Cumhurbaşkanı Recep Tayyip Erdoğan, Türkiye ile Hollanda arasında çıkan krizin uluslararası hukuk alanına taşınacağının sinyalini verdi. Erdoğan’ın Dışişleri Bakanı Mevlüt Çavuşoğlu ile Aile Bakanı Fatma Betül Sayan Kaya’nın Avrupa İnsan Hakları Mahkemesi’ne (AİHM) gideceğini açıklamasının ardından Türkiye’nin konuyu uluslararası hukuk önüne götürmesi için önündeki en elverişli yol AİHM’ye gitmek. Türkiye, Hollanda’daki Türk diplomatların ya da Hollanda polisinin müdahale ettiği Türklerin Hollanda’da iç hukuk yollarına başvurması ve bunlardan sonuç alamaması halinde AİHM’ye başvurabilir.

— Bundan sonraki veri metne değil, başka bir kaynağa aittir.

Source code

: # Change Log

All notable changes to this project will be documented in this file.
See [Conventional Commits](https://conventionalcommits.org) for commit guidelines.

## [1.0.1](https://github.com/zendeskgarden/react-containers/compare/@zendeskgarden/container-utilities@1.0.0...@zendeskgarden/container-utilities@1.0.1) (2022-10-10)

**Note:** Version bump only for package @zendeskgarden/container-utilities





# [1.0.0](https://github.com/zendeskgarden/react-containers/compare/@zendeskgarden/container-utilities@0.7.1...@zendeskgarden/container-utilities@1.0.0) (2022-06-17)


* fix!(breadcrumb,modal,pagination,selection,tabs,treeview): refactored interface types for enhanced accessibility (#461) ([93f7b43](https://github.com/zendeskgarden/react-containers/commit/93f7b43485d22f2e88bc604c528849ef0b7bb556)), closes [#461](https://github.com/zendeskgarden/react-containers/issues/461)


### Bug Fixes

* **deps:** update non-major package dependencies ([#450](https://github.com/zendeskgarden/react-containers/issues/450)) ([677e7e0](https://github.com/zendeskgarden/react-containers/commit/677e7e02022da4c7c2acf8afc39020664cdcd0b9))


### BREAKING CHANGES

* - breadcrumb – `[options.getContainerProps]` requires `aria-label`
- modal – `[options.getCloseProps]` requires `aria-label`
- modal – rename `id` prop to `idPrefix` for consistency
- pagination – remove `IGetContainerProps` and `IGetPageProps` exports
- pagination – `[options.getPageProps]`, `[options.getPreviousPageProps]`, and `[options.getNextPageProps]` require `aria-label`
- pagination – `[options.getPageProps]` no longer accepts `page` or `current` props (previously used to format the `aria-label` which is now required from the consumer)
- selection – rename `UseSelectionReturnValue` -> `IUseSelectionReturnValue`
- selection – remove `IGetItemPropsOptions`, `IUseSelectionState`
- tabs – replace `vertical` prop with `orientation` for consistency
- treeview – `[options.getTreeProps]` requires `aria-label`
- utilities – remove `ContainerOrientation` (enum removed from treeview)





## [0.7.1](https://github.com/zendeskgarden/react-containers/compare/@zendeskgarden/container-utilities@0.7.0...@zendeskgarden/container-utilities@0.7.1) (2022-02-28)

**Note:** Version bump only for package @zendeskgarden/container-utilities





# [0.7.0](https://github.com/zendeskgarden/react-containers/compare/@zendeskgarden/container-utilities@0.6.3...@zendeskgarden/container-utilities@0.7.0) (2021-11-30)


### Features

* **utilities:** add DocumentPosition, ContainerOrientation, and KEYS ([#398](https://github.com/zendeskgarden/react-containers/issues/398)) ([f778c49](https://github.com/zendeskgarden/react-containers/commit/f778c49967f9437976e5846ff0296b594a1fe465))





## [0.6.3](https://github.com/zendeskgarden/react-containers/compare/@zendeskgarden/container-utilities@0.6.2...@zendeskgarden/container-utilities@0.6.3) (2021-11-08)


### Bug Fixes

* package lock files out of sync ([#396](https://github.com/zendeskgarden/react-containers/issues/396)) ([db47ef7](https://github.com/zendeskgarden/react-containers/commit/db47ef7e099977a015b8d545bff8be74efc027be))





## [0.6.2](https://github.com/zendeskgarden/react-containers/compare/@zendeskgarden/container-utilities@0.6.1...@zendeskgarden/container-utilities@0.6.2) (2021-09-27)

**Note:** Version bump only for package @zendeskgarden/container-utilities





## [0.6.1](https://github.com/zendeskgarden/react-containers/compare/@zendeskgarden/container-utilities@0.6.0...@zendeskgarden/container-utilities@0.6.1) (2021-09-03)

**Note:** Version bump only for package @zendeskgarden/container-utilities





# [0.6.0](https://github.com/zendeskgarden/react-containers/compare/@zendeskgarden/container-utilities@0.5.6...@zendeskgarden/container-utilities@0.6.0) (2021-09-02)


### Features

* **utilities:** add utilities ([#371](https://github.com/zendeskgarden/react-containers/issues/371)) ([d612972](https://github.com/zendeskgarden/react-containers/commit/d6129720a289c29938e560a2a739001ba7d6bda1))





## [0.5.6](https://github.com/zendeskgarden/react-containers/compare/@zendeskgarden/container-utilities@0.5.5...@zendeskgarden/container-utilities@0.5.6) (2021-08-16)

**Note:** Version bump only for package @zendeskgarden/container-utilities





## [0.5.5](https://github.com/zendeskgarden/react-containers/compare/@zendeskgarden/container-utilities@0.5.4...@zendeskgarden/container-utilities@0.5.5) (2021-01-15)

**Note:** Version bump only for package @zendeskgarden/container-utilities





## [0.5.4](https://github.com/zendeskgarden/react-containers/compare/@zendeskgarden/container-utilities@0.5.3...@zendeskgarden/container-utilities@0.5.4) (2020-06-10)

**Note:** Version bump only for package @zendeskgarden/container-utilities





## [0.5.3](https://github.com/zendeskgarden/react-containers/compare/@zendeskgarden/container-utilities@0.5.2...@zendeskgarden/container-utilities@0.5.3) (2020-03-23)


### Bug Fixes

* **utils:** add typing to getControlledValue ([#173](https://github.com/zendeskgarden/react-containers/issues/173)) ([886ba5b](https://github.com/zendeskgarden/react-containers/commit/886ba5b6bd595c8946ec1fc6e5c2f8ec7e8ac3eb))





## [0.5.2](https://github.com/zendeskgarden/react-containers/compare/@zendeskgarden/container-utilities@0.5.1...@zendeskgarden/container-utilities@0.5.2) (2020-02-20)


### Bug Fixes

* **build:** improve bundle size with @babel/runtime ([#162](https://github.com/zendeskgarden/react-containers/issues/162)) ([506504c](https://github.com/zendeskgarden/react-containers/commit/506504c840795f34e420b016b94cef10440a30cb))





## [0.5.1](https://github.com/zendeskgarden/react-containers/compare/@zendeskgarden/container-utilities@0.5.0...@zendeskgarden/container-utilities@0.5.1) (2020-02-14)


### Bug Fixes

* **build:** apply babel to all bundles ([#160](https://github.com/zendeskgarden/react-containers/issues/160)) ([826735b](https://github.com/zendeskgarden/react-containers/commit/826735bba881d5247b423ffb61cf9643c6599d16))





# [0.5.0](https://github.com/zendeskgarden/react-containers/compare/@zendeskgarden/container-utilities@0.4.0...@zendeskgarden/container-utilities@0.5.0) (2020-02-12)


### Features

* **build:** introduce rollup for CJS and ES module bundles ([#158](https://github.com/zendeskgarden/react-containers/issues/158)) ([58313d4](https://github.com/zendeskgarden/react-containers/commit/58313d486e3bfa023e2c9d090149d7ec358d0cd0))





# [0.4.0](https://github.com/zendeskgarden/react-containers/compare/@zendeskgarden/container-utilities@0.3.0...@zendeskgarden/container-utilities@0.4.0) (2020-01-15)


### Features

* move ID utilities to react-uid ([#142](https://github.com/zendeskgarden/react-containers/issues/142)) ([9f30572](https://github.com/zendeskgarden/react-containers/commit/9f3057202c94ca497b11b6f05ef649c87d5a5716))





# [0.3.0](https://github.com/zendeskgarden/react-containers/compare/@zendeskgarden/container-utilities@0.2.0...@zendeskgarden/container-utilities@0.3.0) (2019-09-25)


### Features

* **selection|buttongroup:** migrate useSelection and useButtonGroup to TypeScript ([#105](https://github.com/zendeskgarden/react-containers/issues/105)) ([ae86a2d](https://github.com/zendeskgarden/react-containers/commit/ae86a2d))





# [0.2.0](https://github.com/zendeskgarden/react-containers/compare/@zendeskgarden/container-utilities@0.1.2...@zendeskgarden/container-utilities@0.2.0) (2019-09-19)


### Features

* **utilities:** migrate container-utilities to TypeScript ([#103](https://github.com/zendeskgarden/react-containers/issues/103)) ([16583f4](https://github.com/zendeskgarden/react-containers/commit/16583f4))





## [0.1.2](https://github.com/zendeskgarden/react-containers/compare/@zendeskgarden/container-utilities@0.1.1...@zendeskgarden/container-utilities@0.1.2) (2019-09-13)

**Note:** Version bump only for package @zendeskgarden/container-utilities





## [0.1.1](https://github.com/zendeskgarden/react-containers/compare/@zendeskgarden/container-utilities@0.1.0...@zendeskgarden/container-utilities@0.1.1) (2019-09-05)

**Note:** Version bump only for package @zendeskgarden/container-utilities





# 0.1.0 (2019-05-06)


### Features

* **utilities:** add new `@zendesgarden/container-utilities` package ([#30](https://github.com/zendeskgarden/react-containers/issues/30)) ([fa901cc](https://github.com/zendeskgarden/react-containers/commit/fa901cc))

AİHM’ye daha çok bireysel başvurular yapılıyor ancak Avrupa İnsan Hakları Sözleşmesi’ne (AİHS) göre AİHM’ye devletlerin de başvurması mümkün. Buna göre, bir devlet, sözleşmeye taraf başka bir devletin insan haklarını ihlal ettiği gerekçesiyle onun aleyhine AİHM’de dava açabilir.

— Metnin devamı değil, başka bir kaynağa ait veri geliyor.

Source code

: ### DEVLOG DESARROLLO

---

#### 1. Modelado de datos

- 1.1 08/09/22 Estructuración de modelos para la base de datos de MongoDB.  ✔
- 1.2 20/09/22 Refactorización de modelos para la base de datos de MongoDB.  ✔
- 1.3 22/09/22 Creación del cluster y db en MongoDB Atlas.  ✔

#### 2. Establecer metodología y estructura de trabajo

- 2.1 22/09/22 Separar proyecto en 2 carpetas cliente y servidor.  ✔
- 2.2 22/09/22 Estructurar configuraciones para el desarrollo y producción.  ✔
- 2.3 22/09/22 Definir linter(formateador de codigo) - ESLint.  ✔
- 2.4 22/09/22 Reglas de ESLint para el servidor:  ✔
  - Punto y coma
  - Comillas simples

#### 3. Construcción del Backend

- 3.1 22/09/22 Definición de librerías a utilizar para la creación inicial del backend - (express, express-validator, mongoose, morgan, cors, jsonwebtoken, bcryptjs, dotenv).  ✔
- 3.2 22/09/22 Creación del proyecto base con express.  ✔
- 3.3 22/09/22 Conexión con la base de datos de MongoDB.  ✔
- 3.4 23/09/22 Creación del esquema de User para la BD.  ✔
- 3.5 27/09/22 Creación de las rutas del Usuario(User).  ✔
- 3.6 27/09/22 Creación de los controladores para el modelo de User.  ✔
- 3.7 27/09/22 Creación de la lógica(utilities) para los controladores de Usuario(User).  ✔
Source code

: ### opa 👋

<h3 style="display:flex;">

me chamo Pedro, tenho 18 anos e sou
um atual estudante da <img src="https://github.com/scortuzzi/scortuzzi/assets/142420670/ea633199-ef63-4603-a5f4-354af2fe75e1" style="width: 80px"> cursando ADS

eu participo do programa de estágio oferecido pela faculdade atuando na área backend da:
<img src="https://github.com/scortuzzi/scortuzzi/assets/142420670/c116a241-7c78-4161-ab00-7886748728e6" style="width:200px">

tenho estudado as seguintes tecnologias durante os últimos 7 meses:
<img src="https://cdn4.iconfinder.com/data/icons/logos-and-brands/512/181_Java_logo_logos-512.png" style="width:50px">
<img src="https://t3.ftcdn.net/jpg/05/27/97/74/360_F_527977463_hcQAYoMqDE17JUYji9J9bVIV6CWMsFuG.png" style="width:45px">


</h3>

Devletlerarası başvuru’ denilen bu başvuru şeklinde devletler başkaca bir devletin bir şekilde AİHS’de tanınan hak ve özgürlükleri ihlal ettiği iddiası ile doğrudan başvuruda bulunabiliyor. Devlet başvuruları, diplomatik teamüller gereği şimdiye kadar pek işletilen bir yöntem olmadı.

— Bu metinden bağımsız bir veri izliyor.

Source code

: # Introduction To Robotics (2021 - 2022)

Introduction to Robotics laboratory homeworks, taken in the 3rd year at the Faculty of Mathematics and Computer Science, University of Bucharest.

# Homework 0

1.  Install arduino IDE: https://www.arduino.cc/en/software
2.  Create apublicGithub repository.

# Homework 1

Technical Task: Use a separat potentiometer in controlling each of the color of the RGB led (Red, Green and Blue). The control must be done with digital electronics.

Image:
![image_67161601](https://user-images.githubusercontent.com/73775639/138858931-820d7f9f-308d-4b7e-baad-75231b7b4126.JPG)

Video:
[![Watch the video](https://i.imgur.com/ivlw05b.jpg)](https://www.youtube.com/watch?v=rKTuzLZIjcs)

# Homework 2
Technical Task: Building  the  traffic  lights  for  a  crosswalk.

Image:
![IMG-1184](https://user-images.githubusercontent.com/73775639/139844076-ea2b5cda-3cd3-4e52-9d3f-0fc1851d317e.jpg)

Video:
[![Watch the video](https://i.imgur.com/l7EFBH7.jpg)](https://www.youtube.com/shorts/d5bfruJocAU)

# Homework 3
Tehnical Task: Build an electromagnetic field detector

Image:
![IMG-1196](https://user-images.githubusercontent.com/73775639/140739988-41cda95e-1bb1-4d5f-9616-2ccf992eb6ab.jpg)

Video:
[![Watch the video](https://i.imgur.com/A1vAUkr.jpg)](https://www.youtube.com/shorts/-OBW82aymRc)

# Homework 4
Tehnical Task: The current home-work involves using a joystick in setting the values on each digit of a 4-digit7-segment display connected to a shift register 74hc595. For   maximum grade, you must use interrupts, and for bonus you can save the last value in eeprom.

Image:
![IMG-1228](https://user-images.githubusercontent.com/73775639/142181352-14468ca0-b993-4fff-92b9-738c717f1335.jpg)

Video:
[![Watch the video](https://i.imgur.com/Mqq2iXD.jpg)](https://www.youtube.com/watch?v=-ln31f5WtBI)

AİHM’ye bugüne kadar 6’sı Türkiye aleyhine olmak üzere 13 devlet başvurusu yapıldı. İrlanda, İngiltere, Kıbrıs, Fransa ve Danimarka’nın Türkiye aleyhine yaptığı başvurulardan 4 tanesi Kıbrıs sorununa ilişkindi. Danimarka ise Türk asıllı bir Danimarka vatandaşının işkence iddiaları nedeni ile Türkiye aleyhinde ihlal iddiasında bulundu ve bu davada dostane çözüm yolu benimsendi.

Kritik hüküm

Türkiye’nin ister bireysel ister devlet başvurusu yoluyla olsun sorunu AİHM önüne taşıması halinde, davayı kazanmasının önünde iki büyük engel bulunuyor. Bunlardan ilki iç hukukta, yani Seçimlerin Temel Hükümleri Hakkındaki Kanun’da yurtdışında ve dış temsilciliklerde seçim propagandasının yasaklanması. İkinci engel ise ‘Yabancıların siyasal etkinliklerinin kısıtlanması’ AİHS’nin 16. maddesinden kaynaklanıyor. Bu maddeye göre devletler yabancıların siyasal etkinliklerine kısıtlama getirme konusunda geniş yetkilere sahip. Düzenlemelere göre bu konudaki yasaklamalar ‘ifade özgürlüğü, toplantı özgürlüğü ve ayrımcılık yasağı’ kapsamında değerlendirilmiyor.

Divan yolu kapalı

Türkiye’nin Hollanda ile yaşanan krizi AİHM önüne götürmenin dışında gündeme gelen seçeneklerden biri de Uluslararası Adalet Divanı. Ancak Türkiye Uluslararası Adalet Divanı’nın yargı yetkisini tanımadığı için bu yola gidemiyor. Bu yola ancak Türkiye ile Hollanda arasında sorunun Adalet Divanı’nda çözülmesi için bir anlaşma yapılması halinde başvurulabilir ama iki ülkenin de buna yanaşması mümkün değil.